"The commemorative
practices that have accumulated about the figure of Columbus can doubtless be
criticized for reproducing [(reproduzieren)] over and over again the dubious
dichotomies of Middle Ages and Modernity, dogmatism and enlightenment,
knowledge rooted in authority and knowledge rooted in empirical investigation, flat
world and round earth; and so not just [for] reproducing [(nachformen)] the flat
earth error, but [for] positively contributing to its establishment. But that with the exception of [professional
historians committed to] the historical sciences understood in the broadest
sense, no one thinks to question critically the comprehensive darkening and flattening
of the Middle Ages; indeed, that even the mass-medial corrections issued at
regular intervals in books, films, and magazines [produced] for popular
consumption appear to achieve at best a short-term Aha! effect before once more
giving way to the picture of a disk-shaped Middle Ages—[all of this] shows that
this type of discourse [(Diskursfigur)] is granted in the public consciousness afterwards
just as before the status of an historical fact, and that the fiction
[(Erzälung)] of a period of cosmo-, geo-, and ethnographical ignorance ended by
Columbus meets obviously a need for [the] construction of historical meaning [(historischer Sinnstiftung)] that the 'true history [(Realhistorie)]' cannot—or
can only with difficulty—satisfy.
"One is almost tempted to speak of
the scene [(Auftritt)] of the discoverer of America before the Talavera Commission
[reproduced, for example, on the Columbus doors of the U.S. Capitol] as a mythologue
[(Mythologem)]. Like most myths [(Mythen)], the [one] compressed into this scene [(Szene)] of the demonstration of the spherical shape of the
earth does [but] one [thing]: it explains
the present—and as it became, so it is.
Enabled thereby is a positioning of modern man in time (important
at none other than a time of global spatial expansion [(Entgrenzung)]),
and the dissociation [of him] from [(Abgrenzung gegenüber)] an Other
experienced as foreign, primitive, threatening, etc. In 'reality' the world of the Middle Ages may [?!] have been less flat than many moderns believe.

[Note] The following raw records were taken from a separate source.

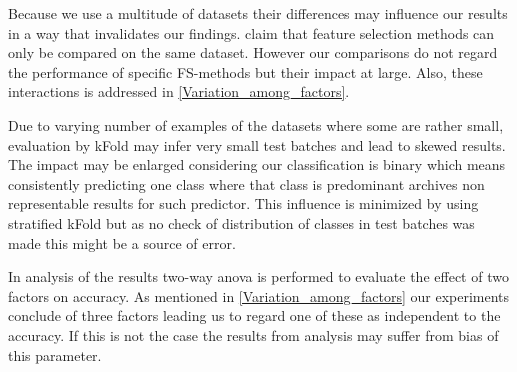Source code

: Because we use a multitude of datasets their differences may influence our results in a way that invalidates our findings. \textcite{c201416} claim that feature selection methods can only be compared on the same dataset. However our comparisons do not regard the performance of specific FS-methods but their impact at large. Also, these interactions is addressed in \ref{Variation_among_factors}.

Due to varying number of examples of the datasets where some are rather small, evaluation by kFold may infer very small test batches and lead to skewed results. The impact may be enlarged considering our classification is binary which means consistently predicting one class where that class is predominant archives non representable results for such predictor. This influence is minimized by using stratified kFold but as no check of distribution of classes in test batches was made this might be a source of error.

In analysis of the results two-way anova is performed to evaluate the effect of two factors on accuracy. As mentioned in \ref{Variation_among_factors} our experiments conclude of three factors leading us to regard one of these as independent to the accuracy. If this is not the case the results from analysis may suffer from bias of this parameter.
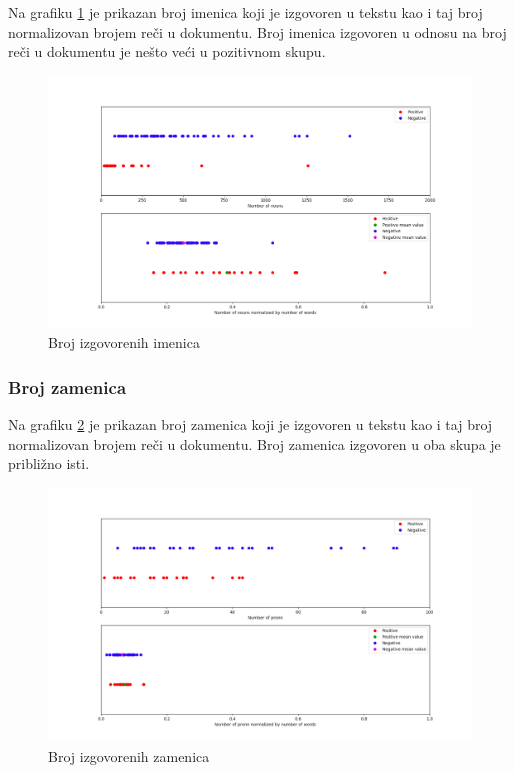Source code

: \documentclass[12pt,oneside]{memoir}
\begin{document}
Na grafiku \ref{img:imenice} je prikazan broj imenica koji je izgovoren u tekstu kao i taj broj normalizovan brojem reči u dokumentu.  Broj imenica izgovoren u odnosu na broj reči u dokumentu je nešto veći u pozitivnom skupu.  

\begin{figure}[h!]
\centering
\includegraphics[width=.9\textwidth]{images/imenice.png}
\caption{ Broj izgovorenih imenica  }
\label{img:imenice}
\end{figure}

\FloatBarrier

\subsubsection{Broj zamenica}

Na grafiku \ref{img:zamenice} je prikazan broj zamenica koji je izgovoren u tekstu kao i taj broj normalizovan brojem reči u dokumentu.  Broj zamenica izgovoren u oba skupa je približno isti.  

\begin{figure}[h!]
\centering
\includegraphics[width=.9\textwidth]{images/zamenice.png}
\caption{ Broj izgovorenih zamenica }
\label{img:zamenice}
\end{figure}
\end{document}
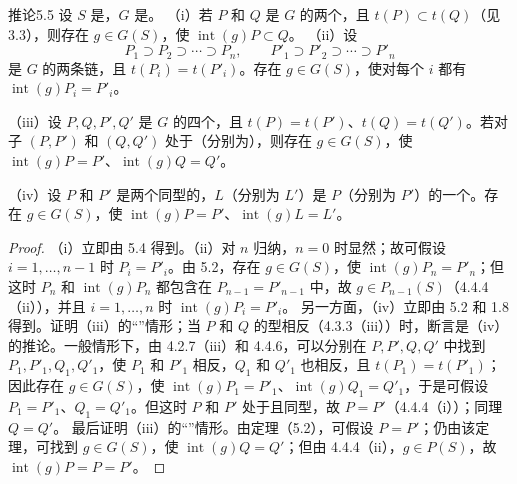 \begin{SGAresult}{推论}{5.5}
设 $S$ 是，$G$ 是。
（i）若 $P$ 和 $Q$ 是 $G$ 的两个，且 $t(P)\subset t(Q)$（见 3.3），则存在 $g\in G(S)$，使 $\operatorname{int}(g)P\subset Q$。
（ii）设
\[
 P_1\supset P_2\supset\cdots\supset P_n,\qquad
 P'_1\supset P'_2\supset\cdots\supset P'_n
\]
是 $G$ 的两条链，且 $t(P_i)=t(P'_i)$。存在 $g\in G(S)$，使对每个 $i$ 都有 $\operatorname{int}(g)P_i=P'_i$。

（iii）设 $P,Q,P',Q'$ 是 $G$ 的四个，且 $t(P)=t(P')$、$t(Q)=t(Q')$。若对子 $(P,P')$ 和 $(Q,Q')$ 处于（分别为），则存在 $g\in G(S)$，使 $\operatorname{int}(g)P=P'$、$\operatorname{int}(g)Q=Q'$。

（iv）设 $P$ 和 $P'$ 是两个同型的，$L$（分别为 $L'$）是 $P$（分别为 $P'$）的一个。存在 $g\in G(S)$，使 $\operatorname{int}(g)P=P'$、$\operatorname{int}(g)L=L'$。
\end{SGAresult}
\begin{proof}
（i）立即由 5.4 得到。（ii）对 $n$ 归纳，$n=0$ 时显然；故可假设 $i=1,\ldots,n-1$ 时 $P_i=P'_i$。由 5.2，存在 $g\in G(S)$，使 $\operatorname{int}(g)P_n=P'_n$；但这时 $P_n$ 和 $\operatorname{int}(g)P_n$ 都包含在 $P_{n-1}=P'_{n-1}$ 中，故 $g\in P_{n-1}(S)$（4.4.4（ii）），并且 $i=1,\ldots,n$ 时 $\operatorname{int}(g)P_i=P'_i$。
另一方面，（iv）立即由 5.2 和 1.8 得到。证明（iii）的“”情形；当 $P$ 和 $Q$ 的型相反（4.3.3（iii））时，断言是（iv）的推论。一般情形下，由 4.2.7（iii）和 4.4.6，可以分别在 $P,P',Q,Q'$ 中找到 $P_1,P'_1,Q_1,Q'_1$，使 $P_1$ 和 $P'_1$ 相反，$Q_1$ 和 $Q'_1$ 也相反，且 $t(P_1)=t(P'_1)$；因此存在 $g\in G(S)$，使 $\operatorname{int}(g)P_1=P'_1$、$\operatorname{int}(g)Q_1=Q'_1$，于是可假设 $P_1=P'_1$、$Q_1=Q'_1$。但这时 $P$ 和 $P'$ 处于且同型，故 $P=P'$（4.4.4（i））；同理 $Q=Q'$。
最后证明（iii）的“”情形。由定理（5.2），可假设 $P=P'$；仍由该定理，可找到 $g\in G(S)$，使 $\operatorname{int}(g)Q=Q'$；但由 4.4.4（ii），$g\in P(S)$，故 $\operatorname{int}(g)P=P=P'$。
\end{proof}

But [summoning up] the will to correct the error [(Den Irrtum
korrigieren zu wollen)] has turned out to be [a] rather hopeless
undertaking: Se non è vero, è ben trovato. If not true, it is
nevertheless well invented. As one puts
it with felicity today, it makes simply too much sense." Thomas Reinhardt, "Die Erfindung der flachen Erde: der Mythos Kolumbus und die Konstruktion der Epochenschwelle zwischen Mittelalter und Neuzeit," Paideuma: Mitteilungen zur Kulturkunde 53 (2007): 175-176 (161-180).